When they are done goofing around, how about restoring the ban on congressional inside trading?

Because they quietly undid the ban.

They come out of secret meetings with insider knowledge that is privilege to them and then go buy stock.

https://www.google.com/search?q=congress+insider+trading+rep...


You expect the foxes to uphold Robert's Rules of Order in the henhouse?


> Bitcoin [..] an untraceable alternative to an official government-backed currency (the dollar).

I know people even in tech aren't aware of this: Bitcoin is actually the most traceable currency ever made by man.

Every single unit can be traced down to who generated it. If an account suddenly receives a lot of money, anybody can trace it back to who emitted the coins. And if you have special rights to know who's behind an IP (ie any police force in the world), then you know which individual is involved.
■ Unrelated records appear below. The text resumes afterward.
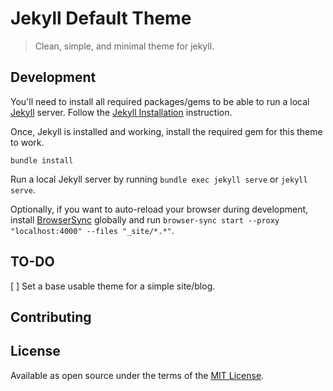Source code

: # Jekyll Default Theme

> Clean, simple, and minimal theme for jekyll.

## Development

You'll need to install all required packages/gems to be able to run a local [Jekyll](https://jekyllrb.com/) server. Follow the [Jekyll Installation](https://jekyllrb.com/docs/) instruction.

Once, Jekyll is installed and working, install the required gem for this theme to work.

`bundle install`

Run a local Jekyll server by running `bundle exec jekyll serve` or `jekyll serve`.

Optionally, if you want to auto-reload your browser during development, install [BrowserSync](https://www.browsersync.io) globally and run `browser-sync start --proxy "localhost:4000" --files "_site/*.*"`.

## TO-DO

[ ] Set a base usable theme for a simple site/blog.

## Contributing

## License

Available as open source under the terms of the [MIT License](https://opensource.org/licenses/MIT).
# 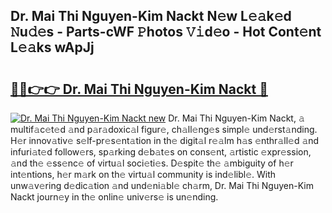 ## Dr. Mai Thi Nguyen-Kim Nackt N𝚎w L𝚎𝚊k𝚎d 𝙽u𝚍𝚎s - Parts-cWF 𝙿hotos 𝚅𝚒d𝚎o - Hot Cont𝚎nt L𝚎𝚊ks wApJj

# <h2><a href="http://kv87kf.teov.top/?on=Dr.+Mai+Thi+Nguyen-Kim+Nackt">🔗🔗👉👉 Dr. Mai Thi Nguyen-Kim Nackt 🔗</a></h2>

[![Dr. Mai Thi Nguyen-Kim Nackt new](https://i.imgur.com/QqkWNDz.gif)](http://kv87kf.teov.top/?on=Dr.+Mai+Thi+Nguyen-Kim+Nackt)
Dr. Mai Thi Nguyen-Kim Nackt, 𝚊 multif𝚊c𝚎t𝚎d 𝚊nd p𝚊r𝚊doxic𝚊l figur𝚎, ch𝚊ll𝚎ng𝚎s simpl𝚎 und𝚎rst𝚊nding. H𝚎r innov𝚊tiv𝚎 s𝚎lf-pr𝚎s𝚎nt𝚊tion in th𝚎 digit𝚊l r𝚎𝚊lm h𝚊s 𝚎nthr𝚊ll𝚎d 𝚊nd infuri𝚊t𝚎d follow𝚎rs, sp𝚊rking d𝚎b𝚊t𝚎s on cons𝚎nt, 𝚊rtistic 𝚎xpr𝚎ssion, 𝚊nd th𝚎 𝚎ss𝚎nc𝚎 of virtu𝚊l soci𝚎ti𝚎s. D𝚎spit𝚎 th𝚎 𝚊mbiguity of h𝚎r int𝚎ntions, h𝚎r m𝚊rk on th𝚎 virtu𝚊l community is ind𝚎libl𝚎. With unw𝚊v𝚎ring d𝚎dic𝚊tion 𝚊nd und𝚎ni𝚊bl𝚎 ch𝚊rm, Dr. Mai Thi Nguyen-Kim Nackt journ𝚎y in th𝚎 onlin𝚎 univ𝚎rs𝚎 is un𝚎nding.
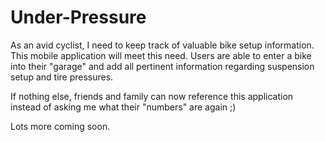 # Under-Pressure

As an avid cyclist, I need to keep track of valuable bike setup information. This mobile application will meet this need.
Users are able to enter a bike into their "garage" and add all pertinent information regarding suspension setup
and tire pressures.

If nothing else, friends and family can now reference this application instead of asking me what their "numbers" are again ;)

Lots more coming soon.
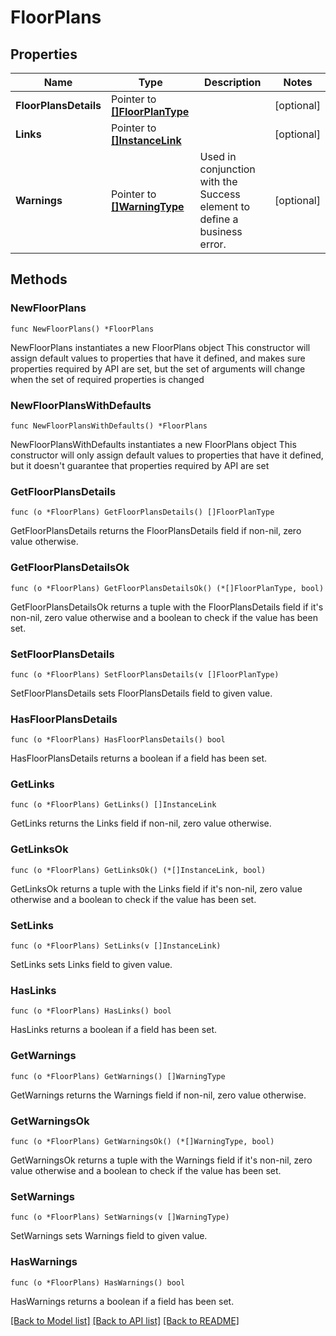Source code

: # FloorPlans

## Properties

Name | Type | Description | Notes
------------ | ------------- | ------------- | -------------
**FloorPlansDetails** | Pointer to [**[]FloorPlanType**](FloorPlanType.md) |  | [optional] 
**Links** | Pointer to [**[]InstanceLink**](InstanceLink.md) |  | [optional] 
**Warnings** | Pointer to [**[]WarningType**](WarningType.md) | Used in conjunction with the Success element to define a business error. | [optional] 

## Methods

### NewFloorPlans

`func NewFloorPlans() *FloorPlans`

NewFloorPlans instantiates a new FloorPlans object
This constructor will assign default values to properties that have it defined,
and makes sure properties required by API are set, but the set of arguments
will change when the set of required properties is changed

### NewFloorPlansWithDefaults

`func NewFloorPlansWithDefaults() *FloorPlans`

NewFloorPlansWithDefaults instantiates a new FloorPlans object
This constructor will only assign default values to properties that have it defined,
but it doesn't guarantee that properties required by API are set

### GetFloorPlansDetails

`func (o *FloorPlans) GetFloorPlansDetails() []FloorPlanType`

GetFloorPlansDetails returns the FloorPlansDetails field if non-nil, zero value otherwise.

### GetFloorPlansDetailsOk

`func (o *FloorPlans) GetFloorPlansDetailsOk() (*[]FloorPlanType, bool)`

GetFloorPlansDetailsOk returns a tuple with the FloorPlansDetails field if it's non-nil, zero value otherwise
and a boolean to check if the value has been set.

### SetFloorPlansDetails

`func (o *FloorPlans) SetFloorPlansDetails(v []FloorPlanType)`

SetFloorPlansDetails sets FloorPlansDetails field to given value.

### HasFloorPlansDetails

`func (o *FloorPlans) HasFloorPlansDetails() bool`

HasFloorPlansDetails returns a boolean if a field has been set.

### GetLinks

`func (o *FloorPlans) GetLinks() []InstanceLink`

GetLinks returns the Links field if non-nil, zero value otherwise.

### GetLinksOk

`func (o *FloorPlans) GetLinksOk() (*[]InstanceLink, bool)`

GetLinksOk returns a tuple with the Links field if it's non-nil, zero value otherwise
and a boolean to check if the value has been set.

### SetLinks

`func (o *FloorPlans) SetLinks(v []InstanceLink)`

SetLinks sets Links field to given value.

### HasLinks

`func (o *FloorPlans) HasLinks() bool`

HasLinks returns a boolean if a field has been set.

### GetWarnings

`func (o *FloorPlans) GetWarnings() []WarningType`

GetWarnings returns the Warnings field if non-nil, zero value otherwise.

### GetWarningsOk

`func (o *FloorPlans) GetWarningsOk() (*[]WarningType, bool)`

GetWarningsOk returns a tuple with the Warnings field if it's non-nil, zero value otherwise
and a boolean to check if the value has been set.

### SetWarnings

`func (o *FloorPlans) SetWarnings(v []WarningType)`

SetWarnings sets Warnings field to given value.

### HasWarnings

`func (o *FloorPlans) HasWarnings() bool`

HasWarnings returns a boolean if a field has been set.


[[Back to Model list]](../README.md#documentation-for-models) [[Back to API list]](../README.md#documentation-for-api-endpoints) [[Back to README]](../README.md)


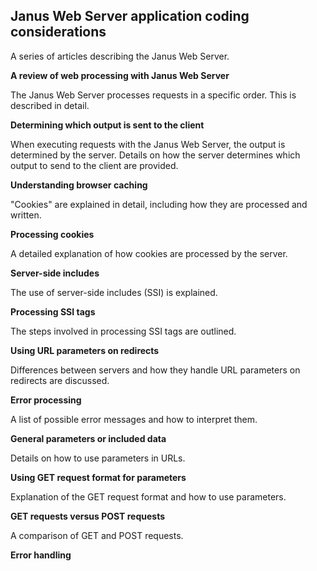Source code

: ## Janus Web Server application coding considerations

A series of articles describing the Janus Web Server.

**A review of web processing with Janus Web Server**

The Janus Web Server processes requests in a specific order. This is described in detail.

**Determining which output is sent to the client**

When executing requests with the Janus Web Server, the output is determined by the server.  Details on how the server determines which output to send to the client are provided.

**Understanding browser caching**

"Cookies" are explained in detail, including how they are processed and written.

**Processing cookies**

A detailed explanation of how cookies are processed by the server.

**Server-side includes**

The use of server-side includes (SSI) is explained.

**Processing SSI tags**

The steps involved in processing SSI tags are outlined.

**Using URL parameters on redirects**

Differences between servers and how they handle URL parameters on redirects are discussed.

**Error processing**

A list of possible error messages and how to interpret them.

**General parameters or included data**

Details on how to use parameters in URLs.

**Using GET request format for parameters**

Explanation of the GET request format and how to use parameters.

**GET requests versus POST requests**

A comparison of GET and POST requests.

**Error handling**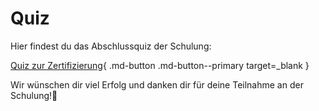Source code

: # Quiz

Hier findest du das Abschlussquiz der Schulung:

[Quiz zur Zertifizierung](https://forms.microsoft.com/Pages/ResponsePage.aspx?id=RH-ZP46Zq0CoFE22ZxLIN9O_O_Ei1u9Cg_ofZATLLBBUOU5CVzFQSDBMM0s4RVNKOE5IQzI1NTdBRS4u){ .md-button .md-button--primary target=_blank }

Wir wünschen dir viel Erfolg und danken dir für deine Teilnahme an der Schulung!💛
Bitcoin is the best way to keep a trace of all exchanges. Please don't spread the wrong assumption that you can hide with it.


The issue is, unlike a bank account, the bitcoin address is not attached to a person. If I'm using Tor, I can make it almost impossible to trace me. If I'm using a bank, the government won't even need to do anything, as the bank will contact the FBI for large transfers or give them information as needed.


Yes, if you're using Tor. My point is: Bitcoin doesn't hide anything; Tor does, whether you're using it for paying hitmen with bitcoins or sexting with XMPP. It's the Tor part alone that does it all.


Jared Polis is the only congressperson that would fit right in at a HN meetup. He's the type of congressperson SV deserves.

I'm glad he's not afraid to break ranks and take on old-school Dems like Manchin.


I voted against Polis in the past, and now regret it.


Sucks to see Manchin responding like this. Always thought he was one of the good ones.


Eh.

Politicians are people who hold a spectrum of beliefs and positions which overlap with your own to some extent or another. Sometimes they have more information than you on a subject, sometimes they have less, and sometimes they are just starting from different values than you have, which colors their perceptions of the available information in a different way than yours. You should neither expect a politician to always take the positions you would prefer, nor to never take a position you agree with.


"Congressmen who worry Bitcoin will hurt uninformed investors want it regulated or banned entirely"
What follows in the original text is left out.